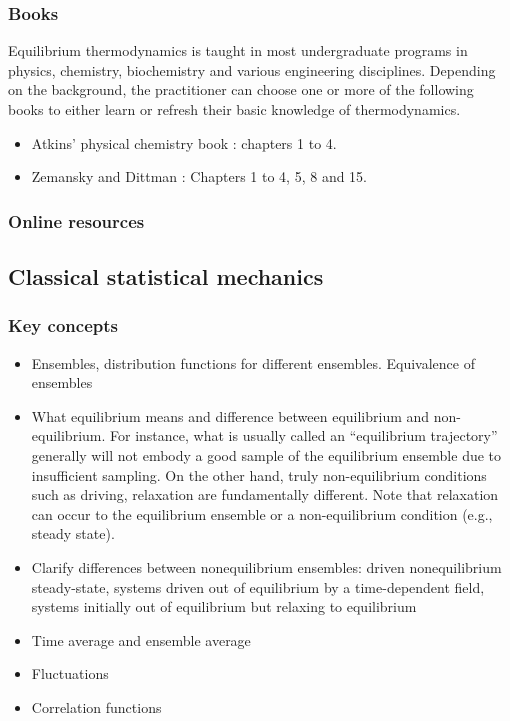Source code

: \documentclass[9pt,bestpractices]{livecoms}
\begin{document}
\subsubsection{Books}
Equilibrium thermodynamics is taught in most undergraduate programs in physics, chemistry, biochemistry and various engineering disciplines. Depending on the background, the practitioner can choose one or more of the following books to either learn or refresh their basic knowledge of thermodynamics. 
\begin{itemize}
\item Atkins' physical chemistry book \cite{AtkinsBook} : chapters 1 to 4.
\item Zemansky and Dittman \cite{ZemanskyBook}: Chapters 1 to 4, 5, 8 and 15.
\end{itemize}
\subsubsection{Online resources}

\subsection{Classical statistical mechanics}
\label{sec:stat_mech}
\subsubsection{Key concepts}
\begin{itemize}
\item Ensembles, distribution functions for different ensembles. Equivalence of ensembles
\item What equilibrium means and difference between equilibrium and
    non-equilibrium. For instance, what is usually called an ``equilibrium
        trajectory'' generally will not embody a good sample of the equilibrium
        ensemble due to insufficient sampling.  On the other hand, truly
        non-equilibrium conditions such as driving, relaxation are fundamentally
        different.  Note that relaxation can occur to the equilibrium ensemble
        or a non-equilibrium condition (e.g., steady state).
\item Clarify differences between nonequilibrium ensembles: driven
    nonequilibrium steady-state, systems driven out of equilibrium by a
        time-dependent field, systems initially out of equilibrium but relaxing
        to equilibrium
\item Time average and ensemble average
\item Fluctuations
\item Correlation functions
\end{itemize}
\end{document}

• Problem:
When a line in the material above includes the word "relaxation", copy that line.

• Solution to this problem:
        non-equilibrium conditions such as driving, relaxation are fundamentally
        different.  Note that relaxation can occur to the equilibrium ensemble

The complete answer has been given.